Voraussichtlich im Wintersemester 2018/ 2019 sollen die ersten Studenten in Esslingen unweit des geplanten Neubaus der Hochschule in der Neuen Weststadt ihr Studium aufnehmen. Im Erdgeschoss warten mehrere Seminar- und Mitarbeiterräume mit herrlichem Blick auf die benachbarten Weinberge auf die Studenten und die noch zu berufenden Professoren.

Zwei Bachelor- und zwei Master-Studiengänge sind geplant

„Für uns ist das gleich in mehrfacher Hinsicht ein historischer Moment“, betonte Astrid Elsbernd bei der Eröffnung.
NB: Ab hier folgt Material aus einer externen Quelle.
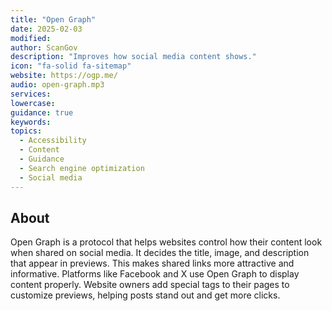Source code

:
```yaml
---
title: "Open Graph"
date: 2025-02-03
modified: 
author: ScanGov
description: "Improves how social media content shows."
icon: "fa-solid fa-sitemap"
website: https://ogp.me/
audio: open-graph.mp3
services: 
lowercase: 
guidance: true
keywords: 
topics:
  - Accessibility
  - Content
  - Guidance
  - Search engine optimization
  - Social media
---
```


## About

Open Graph is a protocol that helps websites control how their content look when shared on social media. It decides the title, image, and description that appear in previews. This makes shared links more attractive and informative. Platforms like Facebook and X use Open Graph to display content properly. Website owners add special tags to their pages to customize previews, helping posts stand out and get more clicks.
Bemerkenswert sei nicht nur die Zusammenarbeit der Esslinger Hochschule mit der renommierten medizinischen Fakultät der Eberhard-Karls-Universität und mit dem Tübinger Universitätsklinikum. Besonders wichtig ist für Astrid Elsbernd auch, dass sich die Studentinnen und Studenten der vier neuen, gemeinsam von Esslingen und Tübingen angebotenen Studiengänge mit ihrem Abschluss direkt für einen Arbeitsplatz bewerben können.
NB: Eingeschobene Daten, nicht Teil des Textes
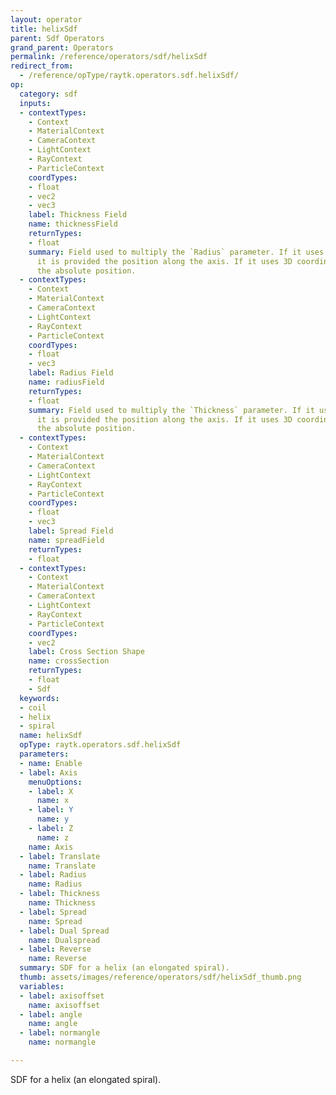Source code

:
 ```yaml
---
layout: operator
title: helixSdf
parent: Sdf Operators
grand_parent: Operators
permalink: /reference/operators/sdf/helixSdf
redirect_from:
  - /reference/opType/raytk.operators.sdf.helixSdf/
op:
  category: sdf
  inputs:
  - contextTypes:
    - Context
    - MaterialContext
    - CameraContext
    - LightContext
    - RayContext
    - ParticleContext
    coordTypes:
    - float
    - vec2
    - vec3
    label: Thickness Field
    name: thicknessField
    returnTypes:
    - float
    summary: Field used to multiply the `Radius` parameter. If it uses 1D coordinates,
      it is provided the position along the axis. If it uses 3D coordinates, it uses
      the absolute position.
  - contextTypes:
    - Context
    - MaterialContext
    - CameraContext
    - LightContext
    - RayContext
    - ParticleContext
    coordTypes:
    - float
    - vec3
    label: Radius Field
    name: radiusField
    returnTypes:
    - float
    summary: Field used to multiply the `Thickness` parameter. If it uses 1D coordinates,
      it is provided the position along the axis. If it uses 3D coordinates, it uses
      the absolute position.
  - contextTypes:
    - Context
    - MaterialContext
    - CameraContext
    - LightContext
    - RayContext
    - ParticleContext
    coordTypes:
    - float
    - vec3
    label: Spread Field
    name: spreadField
    returnTypes:
    - float
  - contextTypes:
    - Context
    - MaterialContext
    - CameraContext
    - LightContext
    - RayContext
    - ParticleContext
    coordTypes:
    - vec2
    label: Cross Section Shape
    name: crossSection
    returnTypes:
    - float
    - Sdf
  keywords:
  - coil
  - helix
  - spiral
  name: helixSdf
  opType: raytk.operators.sdf.helixSdf
  parameters:
  - name: Enable
  - label: Axis
    menuOptions:
    - label: X
      name: x
    - label: Y
      name: y
    - label: Z
      name: z
    name: Axis
  - label: Translate
    name: Translate
  - label: Radius
    name: Radius
  - label: Thickness
    name: Thickness
  - label: Spread
    name: Spread
  - label: Dual Spread
    name: Dualspread
  - label: Reverse
    name: Reverse
  summary: SDF for a helix (an elongated spiral).
  thumb: assets/images/reference/operators/sdf/helixSdf_thumb.png
  variables:
  - label: axisoffset
    name: axisoffset
  - label: angle
    name: angle
  - label: normangle
    name: normangle

---
```



SDF for a helix (an elongated spiral).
Geplant sind vier solcher berufsqualifizierender Studiengänge: Im Bereich „Pflege“ können 60 Bewerber im Wechsel zwischen Esslingen und Tübingen ihren Bachelorabschluss machen – und in Esslingen dann noch den Masterstudiengang „Pflegewissenschaft“ anhängen. Mit Esslinger Unterstützung gibt es zudem in Tübingen den Bachelorstudiengang „Hebammenwesen“ und den Masterstudiengang „Population Based Medicine“.
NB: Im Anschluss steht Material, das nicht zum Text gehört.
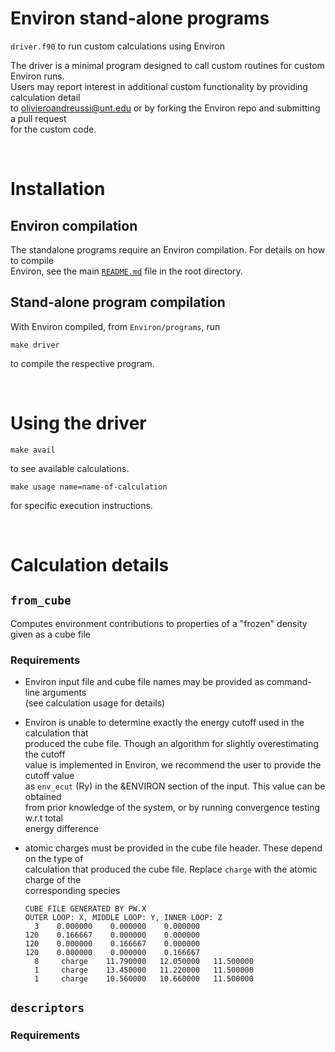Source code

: # Environ stand-alone programs

`driver.f90` to run custom calculations using Environ

The driver is a minimal program designed to call custom routines for custom Environ runs. <br> Users may report interest in additional custom functionality by providing calculation detail <br> to olivieroandreussi@unt.edu or by forking the Environ repo and submitting a pull request <br> for the custom code.

<br>

# Installation

## Environ compilation

The standalone programs require an Environ compilation. For details on how to compile <br> Environ, see the main [`README.md`](../README.md) file in the root directory.

## Stand-alone program compilation

With Environ compiled, from `Environ/programs`, run

    make driver

to compile the respective program.

<br>

# Using the driver

    make avail

to see available calculations.

    make usage name=name-of-calculation

for specific execution instructions.

<br>

# Calculation details

## `from_cube`

Computes environment contributions to properties of a "frozen" density given as a cube file

### Requirements

- Environ input file and cube file names may be provided as command-line arguments <br> (see calculation usage for details)

- Environ is unable to determine exactly the energy cutoff used in the calculation that <br> produced the cube file. Though an algorithm for slightly overestimating the cutoff <br> value is implemented in Environ, we recommend the user to provide the cutoff value <br> as `env_ecut` (Ry) in the &ENVIRON section of the input. This value can be obtained <br> from prior knowledge of the system, or by running convergence testing w.r.t total <br> energy difference

- atomic charges must be provided in the cube file header. These depend on the type of <br> calculation that produced the cube file. Replace `charge` with the atomic charge of the <br> corresponding species

  ```
  CUBE FILE GENERATED BY PW.X
  OUTER LOOP: X, MIDDLE LOOP: Y, INNER LOOP: Z
    3    0.000000    0.000000    0.000000
  120    0.166667    0.000000    0.000000
  120    0.000000    0.166667    0.000000
  120    0.000000    0.000000    0.166667
    8     charge    11.790000   12.050000   11.500000
    1     charge    13.450000   11.220000   11.500000
    1     charge    10.560000   10.660000   11.500000
  ```

## `descriptors`

### Requirements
Oft werde sie gefragt, erzählt Astrid Elsbernd, ob man denn wirklich akademische Krankenschwestern brauche. Aber angesichts der demografischen Entwicklung und der sich daraus ergebenden Herausforderungen ist es aus ihrer Sicht sogar unerlässlich, das Pflegepersonal weiter zu qualifizieren und die Forschung voranzutreiben. Schließlich sei es das erklärte Ziel der Hochschule, dass Pflegerinnen und Pfleger in der Lage seien, Menschen trotz deren Pflegebedürftigkeit ein selbstbestimmtes Leben zu ermöglichen.

International hinkt Deutschland weit hinter der Entwicklung her

Im internationalen Vergleich hänge Deutschland Jahrzehnte hinter der Entwicklung her. Aber, so verspricht Astrid Elsbernd: „Wir werden uns mächtig ins Zeug legen, um diese Defizite möglichst schnell aufzuholen.“ Mittelfristig werde man sogar noch deutlich mehr solcher Studienangebote in Deutschland schaffen müssen, die eine akademische Ausbildung des Pflegepersonals ermöglichen.

Ein Problem gibt es aktuell: Momentan fehlt noch die staatliche Berufszulassung für die Absolventen der neuen Studiengänge. Astrid Elsbernd ist aber überzeugt davon, dass die zuständigen Behörden die Zulassung angesichts des vorliegenden Studienplans nicht verweigern können.